Su altro versante, quello stesso mese terminava con l’embrionale emergere di quanto costituirà, nel tempo a venire, una perdurante realtà di aggregazione fideistica, strutturatasi a crocevia caratteristica, nel territorio bresciano, di una mistica manifestazione devozionale, percepibile a tracciatura di quei giorni dove si cercava di elevare, a forza comune, una coraggiosa speranza generale, oltre i problemi contingenti, derivanti dalla ricostruzione, come, in questa frazione del Secondo Dopoguerra, il 28 ottobre 1947 si andava a testimoniare, nel medesimo tenore della stampa locale, alla base di ciò che diventerà l’assodata pertinenza mariana delle “Fontanelle”, intesa come santuario, assurto, nel frattempo, a rilevanza cristiana addirittura internazionale: “Nella scorsa settimana, molte centinaia di persone della zona di Montichiari, facevano meta di pellegrinaggio la cappella dell’ospedale locale, attratte da voci di un fatto prodigioso verificatosi nella chiesetta. La trentaseienne Pierina Gilli, fu Pancrazio, di Calvisano, ricoverata nell’ospedale ove esplica anche funzioni di infermiera ha dichiarato d’aver visto comparire verso le 18 di mercoledì scorso, la Beata Maria di Rosa.
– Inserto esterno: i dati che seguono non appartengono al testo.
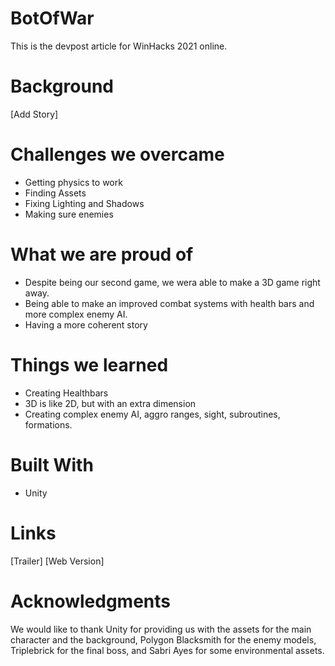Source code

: # BotOfWar
This is the devpost article for WinHacks 2021 online.
# Background
[Add Story]

# Challenges we overcame
* Getting physics to work
* Finding Assets
* Fixing Lighting and Shadows
* Making sure enemies

# What we are proud of
* Despite being our second game, we wera able to make a 3D game right away.
* Being able to make an improved combat systems with health bars and more complex enemy AI.
* Having a more coherent story

# Things we learned
* Creating Healthbars
* 3D is like 2D, but with an extra dimension
* Creating complex enemy AI, aggro ranges, sight, subroutines, formations.

# Built With
* Unity
  
# Links
[Trailer]
[Web Version]

# Acknowledgments
We would like to thank Unity for providing us with the assets for the main character and the background, Polygon Blacksmith for the enemy models, Triplebrick for the final boss, and Sabri Ayes for some environmental assets.
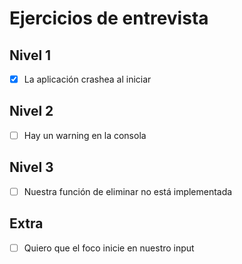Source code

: # Ejercicios de entrevista

## Nivel 1
- [x] La aplicación crashea al iniciar

## Nivel 2
- [ ] Hay un warning en la consola

## Nivel 3
- [ ] Nuestra función de eliminar no está implementada

## Extra
- [ ] Quiero que el foco inicie en nuestro input
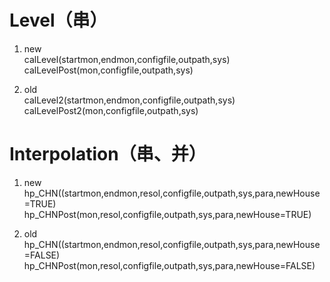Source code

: # Level（串）

1. new  
calLevel(startmon,endmon,configfile,outpath,sys)  
calLevelPost(mon,configfile,outpath,sys)  

2. old  
calLevel2(startmon,endmon,configfile,outpath,sys)  
calLevelPost2(mon,configfile,outpath,sys)  

# Interpolation（串、并）

1. new  
hp_CHN((startmon,endmon,resol,configfile,outpath,sys,para,newHouse=TRUE)  
hp_CHNPost(mon,resol,configfile,outpath,sys,para,newHouse=TRUE)

2. old
hp_CHN((startmon,endmon,resol,configfile,outpath,sys,para,newHouse=FALSE)  
hp_CHNPost(mon,resol,configfile,outpath,sys,para,newHouse=FALSE)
Trovandosi nella cappella, mentre era immersa in preghiere, dinnanzi ad una piccola statua della Beata, tre grosse gocce di sangue caddero su un purificatoio (che il sacerdote usa durante il sacrificio della messa) tenuto disteso fra le mani della donna. Il fatto sarebbe accaduto alla presenza di un’ammalata, Maria Assini, tuttora degente in ospedale e della Madre Superiora. Il purificatoio, con le macchie di sangue, esposto nella cappella dell’ospedale, richiamava, come si è detto, numerosa folla sino a sabato sera, allorchè esso veniva ritirato. L’autorità ecclesiastica, che è solita procedere con estrema cautela in simili casi (basta rammentare anche la recentissima diffida di Roma per i fatti miracolosi delle Tre Fontane), manteneva sull’episodio un comprensibile riserbo (…)”.

A differenza del soprannaturale, gli auspici che si erano profilati, invece, sul comune orizzonte istituzionale, pare che avessero materializzato la figura ideale del ruolo prefettizio come si era inteso ravvisarne gli aspetti, mediante un suo dato ritratto globale, assimilato a quei giorni, dove un avvicendamento al vertice della Prefettura di Brescia aveva costituito un motivo ispiratore per salutarvi il corrispondente titolare, confidando di poterlo andare ad identificare come: “(…) autorità vigile, comprensiva ed energica, assisa all’altezza della legge, cioè al di sopra di ogni parte, mediatrice tra legittimi interessi, moderatrice di passioni, tutrice serena ed inflessibile di ogni giustizia”.